*TRY IT*. Lines of the listing below that contain the string "Build" are to be returned.

DATA FOR ANALYSIS Block Start

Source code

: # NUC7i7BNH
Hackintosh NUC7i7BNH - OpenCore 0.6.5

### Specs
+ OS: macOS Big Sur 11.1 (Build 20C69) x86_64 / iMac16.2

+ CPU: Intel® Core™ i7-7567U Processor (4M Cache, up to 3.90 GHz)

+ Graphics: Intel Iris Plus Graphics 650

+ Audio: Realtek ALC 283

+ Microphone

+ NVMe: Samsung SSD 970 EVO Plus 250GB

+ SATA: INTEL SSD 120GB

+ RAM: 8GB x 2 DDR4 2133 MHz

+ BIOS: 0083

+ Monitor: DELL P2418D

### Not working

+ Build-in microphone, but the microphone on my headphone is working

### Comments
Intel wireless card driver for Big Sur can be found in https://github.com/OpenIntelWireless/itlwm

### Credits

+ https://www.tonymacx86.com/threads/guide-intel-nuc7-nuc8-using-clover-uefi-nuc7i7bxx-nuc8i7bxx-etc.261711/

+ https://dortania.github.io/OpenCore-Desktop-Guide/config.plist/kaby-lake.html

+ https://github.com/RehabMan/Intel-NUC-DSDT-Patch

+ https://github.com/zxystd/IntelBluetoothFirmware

DATA FOR ANALYSIS Block End

*TASK RESULT*.
+ OS: macOS Big Sur 11.1 (Build 20C69) x86_64 / iMac16.2
+ Build-in microphone, but the microphone on my headphone is working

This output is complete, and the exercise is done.